Saved data entries
--------------------

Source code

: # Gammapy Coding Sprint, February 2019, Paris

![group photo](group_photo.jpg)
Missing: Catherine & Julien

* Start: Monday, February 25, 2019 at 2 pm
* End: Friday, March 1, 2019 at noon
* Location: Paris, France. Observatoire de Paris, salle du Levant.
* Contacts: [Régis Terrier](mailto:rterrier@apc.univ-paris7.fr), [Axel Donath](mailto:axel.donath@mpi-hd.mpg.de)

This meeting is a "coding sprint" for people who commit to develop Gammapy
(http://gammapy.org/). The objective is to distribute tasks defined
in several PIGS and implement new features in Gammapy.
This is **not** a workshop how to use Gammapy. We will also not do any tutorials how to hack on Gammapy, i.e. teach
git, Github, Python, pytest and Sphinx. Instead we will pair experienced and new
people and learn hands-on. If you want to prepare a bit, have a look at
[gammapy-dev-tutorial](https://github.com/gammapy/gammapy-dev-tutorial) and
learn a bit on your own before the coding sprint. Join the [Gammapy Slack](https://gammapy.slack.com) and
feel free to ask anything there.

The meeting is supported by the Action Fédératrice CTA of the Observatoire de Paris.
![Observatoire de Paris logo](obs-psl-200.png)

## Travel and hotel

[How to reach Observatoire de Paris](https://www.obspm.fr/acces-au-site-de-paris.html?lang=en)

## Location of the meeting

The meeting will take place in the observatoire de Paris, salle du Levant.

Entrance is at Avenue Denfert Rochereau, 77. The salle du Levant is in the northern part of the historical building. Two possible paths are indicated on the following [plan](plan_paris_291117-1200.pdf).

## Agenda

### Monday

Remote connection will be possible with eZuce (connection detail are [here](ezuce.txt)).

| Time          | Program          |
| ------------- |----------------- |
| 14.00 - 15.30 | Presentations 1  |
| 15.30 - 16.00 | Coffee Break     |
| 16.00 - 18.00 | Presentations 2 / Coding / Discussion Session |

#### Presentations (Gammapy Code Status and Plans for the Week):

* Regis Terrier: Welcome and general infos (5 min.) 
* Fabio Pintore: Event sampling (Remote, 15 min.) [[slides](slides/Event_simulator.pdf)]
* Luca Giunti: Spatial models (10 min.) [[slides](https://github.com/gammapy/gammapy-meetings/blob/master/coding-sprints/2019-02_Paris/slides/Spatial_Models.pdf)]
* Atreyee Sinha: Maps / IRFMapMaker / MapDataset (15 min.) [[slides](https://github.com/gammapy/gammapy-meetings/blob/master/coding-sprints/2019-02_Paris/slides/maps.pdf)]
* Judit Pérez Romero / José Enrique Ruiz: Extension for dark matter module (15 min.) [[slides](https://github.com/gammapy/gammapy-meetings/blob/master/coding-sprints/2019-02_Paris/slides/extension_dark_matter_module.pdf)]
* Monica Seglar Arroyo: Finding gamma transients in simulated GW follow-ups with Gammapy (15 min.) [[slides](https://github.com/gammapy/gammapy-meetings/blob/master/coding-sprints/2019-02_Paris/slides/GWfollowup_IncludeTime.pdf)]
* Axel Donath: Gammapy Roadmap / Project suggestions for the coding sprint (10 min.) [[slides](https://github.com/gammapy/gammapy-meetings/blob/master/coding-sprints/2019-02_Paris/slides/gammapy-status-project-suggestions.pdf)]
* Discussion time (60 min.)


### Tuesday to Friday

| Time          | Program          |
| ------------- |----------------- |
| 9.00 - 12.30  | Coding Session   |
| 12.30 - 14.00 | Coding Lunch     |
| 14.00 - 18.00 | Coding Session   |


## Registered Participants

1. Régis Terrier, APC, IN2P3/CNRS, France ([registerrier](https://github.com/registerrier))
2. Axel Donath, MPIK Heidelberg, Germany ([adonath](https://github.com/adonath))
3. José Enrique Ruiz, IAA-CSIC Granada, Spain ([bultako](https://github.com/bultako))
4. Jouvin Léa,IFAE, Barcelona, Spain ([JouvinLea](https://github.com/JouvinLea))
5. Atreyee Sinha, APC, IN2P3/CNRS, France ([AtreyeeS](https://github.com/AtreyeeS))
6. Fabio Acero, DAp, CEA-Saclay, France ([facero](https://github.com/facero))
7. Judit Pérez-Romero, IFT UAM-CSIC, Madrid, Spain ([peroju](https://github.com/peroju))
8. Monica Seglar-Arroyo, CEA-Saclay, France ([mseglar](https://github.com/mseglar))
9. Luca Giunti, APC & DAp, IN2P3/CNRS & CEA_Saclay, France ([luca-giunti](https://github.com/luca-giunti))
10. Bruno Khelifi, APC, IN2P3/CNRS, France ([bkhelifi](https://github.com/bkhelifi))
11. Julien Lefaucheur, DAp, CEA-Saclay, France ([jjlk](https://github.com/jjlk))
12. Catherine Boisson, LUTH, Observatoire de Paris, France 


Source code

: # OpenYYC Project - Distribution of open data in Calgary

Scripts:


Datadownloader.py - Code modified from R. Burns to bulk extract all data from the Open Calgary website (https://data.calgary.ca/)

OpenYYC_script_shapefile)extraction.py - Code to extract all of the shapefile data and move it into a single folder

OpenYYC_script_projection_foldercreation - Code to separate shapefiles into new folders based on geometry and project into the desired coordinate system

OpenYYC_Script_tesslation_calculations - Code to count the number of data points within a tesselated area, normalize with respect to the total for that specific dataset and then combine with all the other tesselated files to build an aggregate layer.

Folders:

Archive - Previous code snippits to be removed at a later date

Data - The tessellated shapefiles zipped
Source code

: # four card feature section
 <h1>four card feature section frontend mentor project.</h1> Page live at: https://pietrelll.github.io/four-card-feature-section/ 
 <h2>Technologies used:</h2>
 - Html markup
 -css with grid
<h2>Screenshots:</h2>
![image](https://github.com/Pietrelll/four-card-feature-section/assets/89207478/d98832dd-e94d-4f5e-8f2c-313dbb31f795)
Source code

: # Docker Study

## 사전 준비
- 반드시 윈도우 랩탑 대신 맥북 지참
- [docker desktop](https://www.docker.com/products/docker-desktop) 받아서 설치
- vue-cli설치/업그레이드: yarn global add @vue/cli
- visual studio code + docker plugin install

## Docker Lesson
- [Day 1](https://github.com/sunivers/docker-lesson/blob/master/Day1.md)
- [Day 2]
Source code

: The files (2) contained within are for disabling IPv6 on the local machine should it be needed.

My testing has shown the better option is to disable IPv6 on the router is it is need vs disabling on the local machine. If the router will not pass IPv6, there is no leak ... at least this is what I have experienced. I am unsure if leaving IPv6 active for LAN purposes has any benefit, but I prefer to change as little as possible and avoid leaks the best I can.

--------------------

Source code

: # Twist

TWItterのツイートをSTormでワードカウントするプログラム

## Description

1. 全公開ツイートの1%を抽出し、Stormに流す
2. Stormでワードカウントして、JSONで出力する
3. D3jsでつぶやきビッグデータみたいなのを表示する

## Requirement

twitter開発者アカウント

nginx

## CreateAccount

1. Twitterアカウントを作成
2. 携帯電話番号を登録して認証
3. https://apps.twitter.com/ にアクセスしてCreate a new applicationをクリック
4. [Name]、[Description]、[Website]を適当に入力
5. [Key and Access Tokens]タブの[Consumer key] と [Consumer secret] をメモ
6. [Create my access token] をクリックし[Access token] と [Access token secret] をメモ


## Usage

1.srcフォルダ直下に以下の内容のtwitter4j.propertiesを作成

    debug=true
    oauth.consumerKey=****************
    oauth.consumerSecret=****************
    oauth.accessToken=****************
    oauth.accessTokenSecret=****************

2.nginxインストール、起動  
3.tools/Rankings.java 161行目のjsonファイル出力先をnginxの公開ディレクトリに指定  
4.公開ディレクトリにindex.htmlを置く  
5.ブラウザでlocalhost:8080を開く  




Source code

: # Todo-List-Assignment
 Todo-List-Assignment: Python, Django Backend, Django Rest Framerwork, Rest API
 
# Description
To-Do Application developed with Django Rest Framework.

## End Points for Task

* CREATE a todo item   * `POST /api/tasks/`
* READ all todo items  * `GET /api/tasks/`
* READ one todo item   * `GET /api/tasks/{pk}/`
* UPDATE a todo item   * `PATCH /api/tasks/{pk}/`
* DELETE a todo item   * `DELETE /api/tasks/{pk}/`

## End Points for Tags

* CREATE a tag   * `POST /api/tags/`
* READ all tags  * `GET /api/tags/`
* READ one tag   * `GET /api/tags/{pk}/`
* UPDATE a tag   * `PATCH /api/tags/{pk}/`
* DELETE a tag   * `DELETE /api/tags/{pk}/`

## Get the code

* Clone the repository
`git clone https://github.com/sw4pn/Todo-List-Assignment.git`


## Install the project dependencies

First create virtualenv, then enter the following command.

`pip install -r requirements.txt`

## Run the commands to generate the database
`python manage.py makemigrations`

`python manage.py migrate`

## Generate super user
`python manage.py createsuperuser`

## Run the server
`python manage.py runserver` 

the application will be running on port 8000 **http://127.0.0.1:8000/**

--------------------

Exercise description:
Look above for the line with "oauth.accessToken=****************"; retype exactly that line, every line after it up to the line with "READ one tag", and that line too, nothing else.

Written response:
    oauth.accessToken=****************
    oauth.accessTokenSecret=****************

2.nginxインストール、起動  
3.tools/Rankings.java 161行目のjsonファイル出力先をnginxの公開ディレクトリに指定  
4.公開ディレクトリにindex.htmlを置く  
5.ブラウザでlocalhost:8080を開く  




Source code

: # Todo-List-Assignment
 Todo-List-Assignment: Python, Django Backend, Django Rest Framerwork, Rest API
 
# Description
To-Do Application developed with Django Rest Framework.

## End Points for Task

* CREATE a todo item   * `POST /api/tasks/`
* READ all todo items  * `GET /api/tasks/`
* READ one todo item   * `GET /api/tasks/{pk}/`
* UPDATE a todo item   * `PATCH /api/tasks/{pk}/`
* DELETE a todo item   * `DELETE /api/tasks/{pk}/`

## End Points for Tags

* CREATE a tag   * `POST /api/tags/`
* READ all tags  * `GET /api/tags/`
* READ one tag   * `GET /api/tags/{pk}/`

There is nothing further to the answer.